- Developer: Digital Eclipse
- Publisher: Digital Eclipse
- Composer: Sean Bialo
- Series: Power Rangers
- Platforms: Nintendo Switch; PlayStation 4; PlayStation 5; Windows; Xbox One; Xbox Series X/S;
- Release: December 10, 2024
- Genre: Beat 'em up
- Modes: Single-player, multiplayer

= Mighty Morphin Power Rangers: Rita's Rewind =

2024 video game

Mighty Morphin Power Rangers: Rita's Rewind is a 2024 beat 'em up video game developed and published by Digital Eclipse as part of Hasbro's Retro Arcade initiative. The game follows the Power Rangers as they face off against a robotic reincarnation of their nemesis Rita Repulsa who has travelled back in time to team up with her past self.

Mighty Morphin Power Rangers: Rita's Rewind was released for PlayStation 4, PlayStation 5, Windows (via Steam), Xbox One, Xbox Series X/S, and Nintendo Switch on December 10, 2024.

==Gameplay==
Mighty Morphin Power Rangers: Rita's Rewind is an action-adventure side-scrolling video game with occasional on-rails segments. The gameplay features a mix of combat, puzzle-solving, and exploration across iconic locations from the franchise. Players can switch between different Rangers, each with unique abilities, to tackle challenges and enemies.

==Plot==
The Power Rangers face off against a robotic reincarnation of the Power Rangers' long-time nemesis, Rita Repulsa. Robo-Rita, who hails from the distant future, has conjured a portal to send herself back in time so she can finally vanquish the Power Rangers by forming an alliance with her original self. Working together, Robo-Rita and Rita Repulsa aim to rewind, rewrite, and remix the past in an attempt to stop the very formation of the Power Rangers; altering the course of history. It's up to the Rangers to counter this catastrophic chronological collaboration, all while dealing with the two Ritas and their assorted army of monstrous enemies from across the MMPR timeline.

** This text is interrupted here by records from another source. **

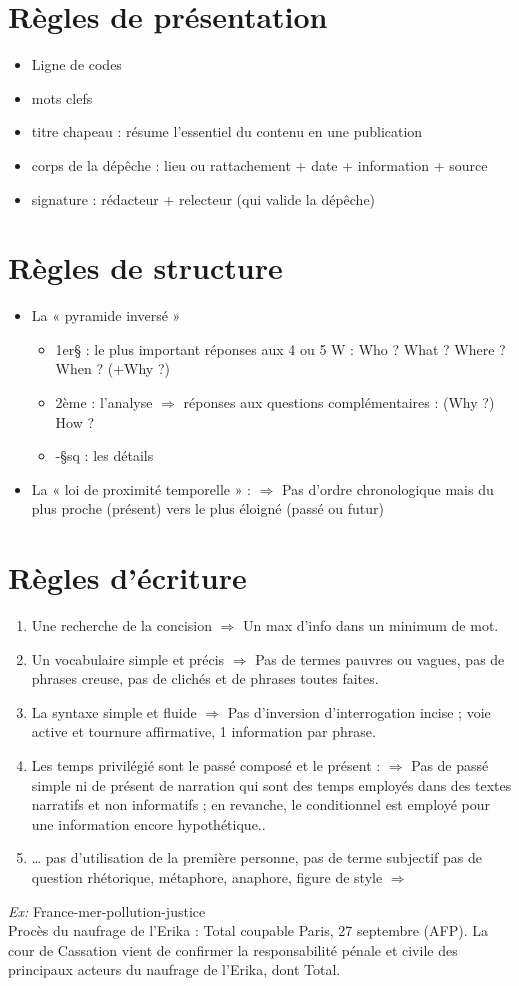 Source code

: \documentclass[a4paper,11pt]{report}
\begin{document}
\section{Règles de présentation}
\begin{itemize}
    \item Ligne de codes
    \item mots clefs
    \item  titre chapeau : résume l’essentiel du contenu en une publication
    \item corps de la dépêche : lieu ou rattachement + date + information + source
    \item signature : rédacteur + relecteur (qui valide la dépêche)
\end{itemize}
 
\section{Règles de structure}
\begin{itemize}
    \item La « pyramide inversé » 
    \begin{itemize}
        \item 1er§ : le plus important  réponses aux 4 ou 5 W : Who ? What ? Where ? When ? (+Why ?)
        \item 2ème : l’analyse $\Rightarrow$ réponses aux questions complémentaires : (Why ?) How ?
        \item -§sq : les détails
    \end{itemize}
   \item La « loi de proximité temporelle » : $\Rightarrow$ Pas d’ordre chronologique mais du plus proche (présent) vers le plus éloigné (passé ou futur)
\end{itemize}

\section{Règles d’écriture}
\begin{enumerate}
    \item  Une recherche de la concision $\Rightarrow$ Un max d’info dans un minimum de mot.
    \item  Un vocabulaire simple et précis $\Rightarrow$ Pas de termes pauvres ou vagues, pas de phrases creuse, pas de clichés et de phrases toutes faites.
    \item La syntaxe simple et fluide $\Rightarrow$ Pas d’inversion d’interrogation incise ; voie active et tournure affirmative, 1 information par phrase.
    \item Les temps privilégié sont le passé composé et le présent : $\Rightarrow$ Pas de passé simple ni de présent de narration qui sont des temps employés dans des textes narratifs et non informatifs ; en revanche, le conditionnel est employé pour une information encore hypothétique..
    \item  … pas d’utilisation de la première personne, pas de terme subjectif pas de question rhétorique, métaphore, anaphore, figure de style $\Rightarrow$
\end{enumerate}

\textit{Ex:} France-mer-pollution-justice \\
Procès du naufrage de l’Erika : Total coupable Paris, 27 septembre (AFP). La cour de Cassation vient de confirmer la responsabilité pénale et civile des principaux acteurs du naufrage de l’Erika, dont Total.
\end{document}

==Development and promotion==
Mighty Morphin Power Rangers was first shown during Summer Game Fest 2024 with a gameplay trailer.

==Release==
Mighty Morphin Power Rangers: Rita's Rewind released for PlayStation 4, PlayStation 5, Windows (via Steam), Xbox One, Xbox Series X/S and Nintendo Switch on December 10, 2024.

On January 29, 2025, Digital Eclipse's owner Atari announced that they would co-publish and distribute a physical version of the game for the PlayStation 5 and Nintendo Switch on May 30, 2025.